Now that doesn’t mean you can’t have opinions. You should respect him and use these phrases on things that effect him (i.e. his job). And maybe even things that effect both of you (i.e. how you pay the bills). But if he is truly asking your opinion (i.e. where do you want to eat?), answer him. If you truly don’t care, don’t say “Whatever you want” (remember, he wants to please you). Instead, say “Why don’t you surprise me?” It always comes back to him wanting to please you, but he needs to do that with his pride in tact and feel respected in the process.

Skill # 3: Relinquish Control of Your Man

This section sort of goes along with what I’ve already mentioned a couple times; you cannot make your husband do anything and you can only control yourself. The sooner we wives realize this, the less miserable we’ll be.

Laura suggests asking yourself these four questions whenever you find yourself trying to control a situation:

  1. What am I afraid of?
  2. Is my fear realistic?
  3. Can I actually control the situation?
  4. Is it worth the intimacy it would cost me to control?
Sometimes the answer is yes. But usually, once you’ve stepped back and asked yourself these questions, you don’t really feel the need to control the situation anymore.
This section talks about staying on your own paper. You can only control what’s on your paper. Not your husband’s.
Things not on your paper: How your husband dresses. He’s very capable of dressing himself and your fear of him embarrassing you with his clothes is probably irrational. You are not the expert on his life. He is. So he knows how to dress himself. Trust that.

Things that are on your paper: how you dress, what you say, what tone of voice you use, your attitude, which websites you visit, who you talk to, where you go to eat, how much sleep you get, and whether or not you floss.

As for things on your husbands paper that do effect you, ask yourself the four questions above. And also try to get to your true desire beneath whatever you’re trying to control.

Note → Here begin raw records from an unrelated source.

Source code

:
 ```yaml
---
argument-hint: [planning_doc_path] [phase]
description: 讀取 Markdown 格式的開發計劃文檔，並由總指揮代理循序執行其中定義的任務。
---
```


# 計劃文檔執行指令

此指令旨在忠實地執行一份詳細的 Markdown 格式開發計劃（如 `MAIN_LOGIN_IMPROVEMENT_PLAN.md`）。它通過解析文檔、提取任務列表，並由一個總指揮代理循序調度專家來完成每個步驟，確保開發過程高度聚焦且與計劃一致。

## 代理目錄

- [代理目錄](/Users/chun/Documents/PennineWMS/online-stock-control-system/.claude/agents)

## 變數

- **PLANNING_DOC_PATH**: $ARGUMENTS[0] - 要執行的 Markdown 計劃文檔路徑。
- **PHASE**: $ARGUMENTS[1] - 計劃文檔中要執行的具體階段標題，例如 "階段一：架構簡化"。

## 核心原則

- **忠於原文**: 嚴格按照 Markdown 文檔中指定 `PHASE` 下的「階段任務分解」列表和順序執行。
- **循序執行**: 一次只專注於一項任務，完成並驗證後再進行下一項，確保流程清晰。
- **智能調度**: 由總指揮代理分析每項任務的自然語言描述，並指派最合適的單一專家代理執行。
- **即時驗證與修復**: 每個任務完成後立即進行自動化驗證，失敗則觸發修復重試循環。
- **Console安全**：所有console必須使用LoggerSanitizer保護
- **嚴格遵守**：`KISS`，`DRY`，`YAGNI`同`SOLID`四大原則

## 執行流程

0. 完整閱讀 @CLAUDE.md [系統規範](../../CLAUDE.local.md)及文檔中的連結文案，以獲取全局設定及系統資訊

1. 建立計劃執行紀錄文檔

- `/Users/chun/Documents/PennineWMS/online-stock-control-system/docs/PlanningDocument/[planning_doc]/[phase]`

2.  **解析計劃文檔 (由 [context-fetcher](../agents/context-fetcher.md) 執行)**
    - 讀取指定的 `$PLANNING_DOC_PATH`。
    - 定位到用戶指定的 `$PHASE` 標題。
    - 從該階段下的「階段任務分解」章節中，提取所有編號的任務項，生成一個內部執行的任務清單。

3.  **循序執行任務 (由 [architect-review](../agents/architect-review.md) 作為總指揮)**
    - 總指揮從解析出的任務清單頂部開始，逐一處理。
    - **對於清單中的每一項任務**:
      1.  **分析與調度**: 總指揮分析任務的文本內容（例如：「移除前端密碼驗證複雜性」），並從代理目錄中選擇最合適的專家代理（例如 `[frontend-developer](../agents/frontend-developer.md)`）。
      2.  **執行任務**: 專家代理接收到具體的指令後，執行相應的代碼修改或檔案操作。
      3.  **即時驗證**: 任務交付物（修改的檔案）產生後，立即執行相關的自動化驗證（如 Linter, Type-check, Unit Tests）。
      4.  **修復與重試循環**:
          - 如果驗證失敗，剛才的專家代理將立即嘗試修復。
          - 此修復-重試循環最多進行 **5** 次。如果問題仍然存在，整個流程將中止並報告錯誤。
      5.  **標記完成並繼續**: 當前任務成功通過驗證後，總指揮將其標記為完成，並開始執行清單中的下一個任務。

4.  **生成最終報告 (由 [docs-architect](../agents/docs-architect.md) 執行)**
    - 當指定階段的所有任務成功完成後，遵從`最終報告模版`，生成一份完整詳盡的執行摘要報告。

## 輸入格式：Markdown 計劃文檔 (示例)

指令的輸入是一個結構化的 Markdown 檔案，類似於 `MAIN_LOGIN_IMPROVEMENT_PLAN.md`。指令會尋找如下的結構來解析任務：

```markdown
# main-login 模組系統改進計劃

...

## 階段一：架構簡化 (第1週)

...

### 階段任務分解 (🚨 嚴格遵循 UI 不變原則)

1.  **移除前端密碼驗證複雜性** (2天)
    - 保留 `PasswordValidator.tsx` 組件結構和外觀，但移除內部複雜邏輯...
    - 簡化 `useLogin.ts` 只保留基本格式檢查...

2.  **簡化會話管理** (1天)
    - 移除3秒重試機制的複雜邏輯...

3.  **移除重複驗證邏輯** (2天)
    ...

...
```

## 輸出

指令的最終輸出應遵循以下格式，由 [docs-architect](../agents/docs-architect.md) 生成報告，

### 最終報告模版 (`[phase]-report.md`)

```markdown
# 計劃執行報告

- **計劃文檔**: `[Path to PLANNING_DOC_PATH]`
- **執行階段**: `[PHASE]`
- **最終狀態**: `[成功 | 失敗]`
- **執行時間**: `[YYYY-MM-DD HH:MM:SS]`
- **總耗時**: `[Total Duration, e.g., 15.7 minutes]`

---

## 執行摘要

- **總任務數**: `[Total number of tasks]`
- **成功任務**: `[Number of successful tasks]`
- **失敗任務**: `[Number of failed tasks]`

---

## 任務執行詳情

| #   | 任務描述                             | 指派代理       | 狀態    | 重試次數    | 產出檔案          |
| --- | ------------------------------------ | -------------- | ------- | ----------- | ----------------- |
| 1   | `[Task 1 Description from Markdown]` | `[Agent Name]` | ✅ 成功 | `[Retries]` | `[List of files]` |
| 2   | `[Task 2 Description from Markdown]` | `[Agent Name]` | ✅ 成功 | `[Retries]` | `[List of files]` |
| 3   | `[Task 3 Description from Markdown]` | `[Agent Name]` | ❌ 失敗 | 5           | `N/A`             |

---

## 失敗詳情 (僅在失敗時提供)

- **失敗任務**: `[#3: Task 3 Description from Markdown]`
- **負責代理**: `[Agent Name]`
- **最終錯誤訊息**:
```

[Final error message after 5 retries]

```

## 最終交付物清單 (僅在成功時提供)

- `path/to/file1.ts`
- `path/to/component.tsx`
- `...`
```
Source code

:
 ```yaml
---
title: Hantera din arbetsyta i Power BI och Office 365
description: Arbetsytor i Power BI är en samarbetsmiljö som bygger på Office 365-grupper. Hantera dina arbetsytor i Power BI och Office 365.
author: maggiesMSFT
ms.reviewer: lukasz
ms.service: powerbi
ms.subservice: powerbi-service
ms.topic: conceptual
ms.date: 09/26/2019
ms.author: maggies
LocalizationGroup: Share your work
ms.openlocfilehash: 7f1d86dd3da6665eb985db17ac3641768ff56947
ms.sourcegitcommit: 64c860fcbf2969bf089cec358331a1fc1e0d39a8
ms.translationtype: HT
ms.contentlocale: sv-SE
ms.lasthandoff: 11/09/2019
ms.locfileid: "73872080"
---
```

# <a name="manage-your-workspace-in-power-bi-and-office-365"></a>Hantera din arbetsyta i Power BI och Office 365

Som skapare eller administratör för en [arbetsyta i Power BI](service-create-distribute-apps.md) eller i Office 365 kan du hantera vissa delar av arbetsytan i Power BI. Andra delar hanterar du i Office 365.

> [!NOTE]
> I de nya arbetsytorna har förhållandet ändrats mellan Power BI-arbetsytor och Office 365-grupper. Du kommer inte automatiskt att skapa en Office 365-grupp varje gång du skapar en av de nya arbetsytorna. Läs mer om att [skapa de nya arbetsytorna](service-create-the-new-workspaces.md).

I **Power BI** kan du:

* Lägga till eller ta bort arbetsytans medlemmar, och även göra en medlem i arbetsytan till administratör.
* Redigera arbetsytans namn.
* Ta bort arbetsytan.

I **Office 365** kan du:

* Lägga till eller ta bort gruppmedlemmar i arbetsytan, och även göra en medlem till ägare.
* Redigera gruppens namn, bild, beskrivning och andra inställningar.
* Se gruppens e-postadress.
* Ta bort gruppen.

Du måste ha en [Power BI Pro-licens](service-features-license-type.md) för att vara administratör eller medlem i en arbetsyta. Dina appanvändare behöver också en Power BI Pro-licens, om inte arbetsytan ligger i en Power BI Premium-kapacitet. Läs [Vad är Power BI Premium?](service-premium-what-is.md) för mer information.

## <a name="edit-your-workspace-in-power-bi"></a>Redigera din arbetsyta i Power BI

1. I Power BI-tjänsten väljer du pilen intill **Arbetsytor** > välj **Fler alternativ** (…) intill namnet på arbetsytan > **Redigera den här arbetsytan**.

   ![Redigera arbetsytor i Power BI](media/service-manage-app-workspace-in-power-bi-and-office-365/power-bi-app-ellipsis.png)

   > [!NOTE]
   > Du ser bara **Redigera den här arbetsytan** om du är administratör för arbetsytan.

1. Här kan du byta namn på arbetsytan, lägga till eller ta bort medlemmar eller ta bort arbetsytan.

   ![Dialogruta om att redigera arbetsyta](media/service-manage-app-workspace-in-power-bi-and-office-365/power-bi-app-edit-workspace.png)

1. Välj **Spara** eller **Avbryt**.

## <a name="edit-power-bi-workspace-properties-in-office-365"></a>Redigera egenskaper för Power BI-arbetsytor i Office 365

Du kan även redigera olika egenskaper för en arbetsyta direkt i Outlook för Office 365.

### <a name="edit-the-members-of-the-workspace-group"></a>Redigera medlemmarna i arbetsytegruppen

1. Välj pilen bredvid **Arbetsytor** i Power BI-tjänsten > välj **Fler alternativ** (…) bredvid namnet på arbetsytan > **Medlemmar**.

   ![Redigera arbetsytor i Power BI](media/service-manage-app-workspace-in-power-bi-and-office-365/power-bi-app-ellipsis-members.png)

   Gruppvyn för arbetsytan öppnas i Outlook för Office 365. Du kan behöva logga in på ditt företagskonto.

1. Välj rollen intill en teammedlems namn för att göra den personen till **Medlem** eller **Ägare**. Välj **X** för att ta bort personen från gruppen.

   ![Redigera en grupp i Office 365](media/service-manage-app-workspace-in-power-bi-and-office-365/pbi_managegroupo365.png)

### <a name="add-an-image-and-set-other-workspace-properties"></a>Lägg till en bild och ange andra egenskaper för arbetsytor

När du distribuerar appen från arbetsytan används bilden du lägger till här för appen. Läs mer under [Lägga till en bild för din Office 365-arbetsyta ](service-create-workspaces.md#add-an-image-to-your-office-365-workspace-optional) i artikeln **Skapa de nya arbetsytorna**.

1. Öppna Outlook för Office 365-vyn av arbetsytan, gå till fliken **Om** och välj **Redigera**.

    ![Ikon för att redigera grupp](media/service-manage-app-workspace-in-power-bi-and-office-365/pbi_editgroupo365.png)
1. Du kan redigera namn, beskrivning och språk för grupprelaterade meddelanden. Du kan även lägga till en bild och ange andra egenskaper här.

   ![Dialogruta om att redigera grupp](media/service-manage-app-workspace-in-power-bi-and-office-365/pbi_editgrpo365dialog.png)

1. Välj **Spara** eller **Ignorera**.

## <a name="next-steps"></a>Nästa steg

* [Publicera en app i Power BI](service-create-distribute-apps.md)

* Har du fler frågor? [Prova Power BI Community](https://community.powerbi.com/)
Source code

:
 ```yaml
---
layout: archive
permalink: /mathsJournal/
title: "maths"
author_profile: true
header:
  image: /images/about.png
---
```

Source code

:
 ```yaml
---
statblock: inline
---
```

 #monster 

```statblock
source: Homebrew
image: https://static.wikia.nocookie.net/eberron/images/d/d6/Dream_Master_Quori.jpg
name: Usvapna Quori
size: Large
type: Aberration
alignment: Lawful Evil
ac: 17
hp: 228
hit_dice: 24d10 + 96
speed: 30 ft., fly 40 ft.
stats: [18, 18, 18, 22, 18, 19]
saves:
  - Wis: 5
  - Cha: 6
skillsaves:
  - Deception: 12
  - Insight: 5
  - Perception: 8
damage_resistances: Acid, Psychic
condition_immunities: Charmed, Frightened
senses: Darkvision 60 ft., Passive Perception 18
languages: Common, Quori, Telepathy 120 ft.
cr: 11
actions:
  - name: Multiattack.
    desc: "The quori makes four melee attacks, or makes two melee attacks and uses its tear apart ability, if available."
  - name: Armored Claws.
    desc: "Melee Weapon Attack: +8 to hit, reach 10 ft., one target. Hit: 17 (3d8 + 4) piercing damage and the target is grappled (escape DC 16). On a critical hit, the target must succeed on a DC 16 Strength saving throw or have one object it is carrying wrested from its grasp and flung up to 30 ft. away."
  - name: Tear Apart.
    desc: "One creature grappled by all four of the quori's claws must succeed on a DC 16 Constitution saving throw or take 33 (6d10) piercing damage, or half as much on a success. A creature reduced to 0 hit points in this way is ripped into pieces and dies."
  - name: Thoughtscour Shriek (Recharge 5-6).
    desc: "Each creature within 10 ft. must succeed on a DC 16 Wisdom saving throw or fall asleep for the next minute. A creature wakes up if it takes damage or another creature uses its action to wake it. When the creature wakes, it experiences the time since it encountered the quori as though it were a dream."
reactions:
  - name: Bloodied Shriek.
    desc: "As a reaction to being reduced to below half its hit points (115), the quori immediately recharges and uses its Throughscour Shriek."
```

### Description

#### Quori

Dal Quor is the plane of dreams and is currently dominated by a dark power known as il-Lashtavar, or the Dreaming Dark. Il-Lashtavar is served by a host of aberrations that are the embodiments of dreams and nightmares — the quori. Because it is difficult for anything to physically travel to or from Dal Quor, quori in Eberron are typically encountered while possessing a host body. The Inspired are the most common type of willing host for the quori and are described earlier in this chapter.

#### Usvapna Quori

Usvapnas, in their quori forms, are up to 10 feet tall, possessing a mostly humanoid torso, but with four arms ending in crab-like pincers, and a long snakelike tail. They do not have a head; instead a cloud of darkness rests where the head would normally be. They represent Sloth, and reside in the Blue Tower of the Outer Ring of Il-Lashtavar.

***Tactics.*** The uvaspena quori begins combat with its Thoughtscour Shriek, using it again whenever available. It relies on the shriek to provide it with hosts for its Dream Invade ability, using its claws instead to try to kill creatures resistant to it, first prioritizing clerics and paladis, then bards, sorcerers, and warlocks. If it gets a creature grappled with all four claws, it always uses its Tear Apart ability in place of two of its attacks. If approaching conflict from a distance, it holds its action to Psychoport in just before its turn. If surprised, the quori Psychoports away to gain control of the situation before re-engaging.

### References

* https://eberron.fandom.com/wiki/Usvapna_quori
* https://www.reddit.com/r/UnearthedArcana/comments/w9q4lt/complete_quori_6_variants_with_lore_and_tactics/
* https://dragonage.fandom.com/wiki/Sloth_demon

Again, it basically all comes down to trusting your husband to know what’s best for his own life. And convincing yourself that you cannot control him so you might as well stop trying.

Skill #4: Receive, Receive, Receive

This was sort of a fun section. And a part of life where I can definitely use some work. That is receptivity. “The more you’re willing to receive gifts, compliments, and help from your husband, the more feminine and attractive you’ll be to him and the more special treatment you’ll get.” -Laura Doyle, The Empowered Wife Skill #4, Receive, Receive, Receive (pg. 159).

Think about it, if you put a lot of thought and effort into a gift for someone and they simply dismiss it, are you going to want to spend the time, money, and energy to get them a thoughtful gift in the future? No. But if they received it with grace, excitement, and gratitude, you’ll likely look for more excuses to give to that person in the future.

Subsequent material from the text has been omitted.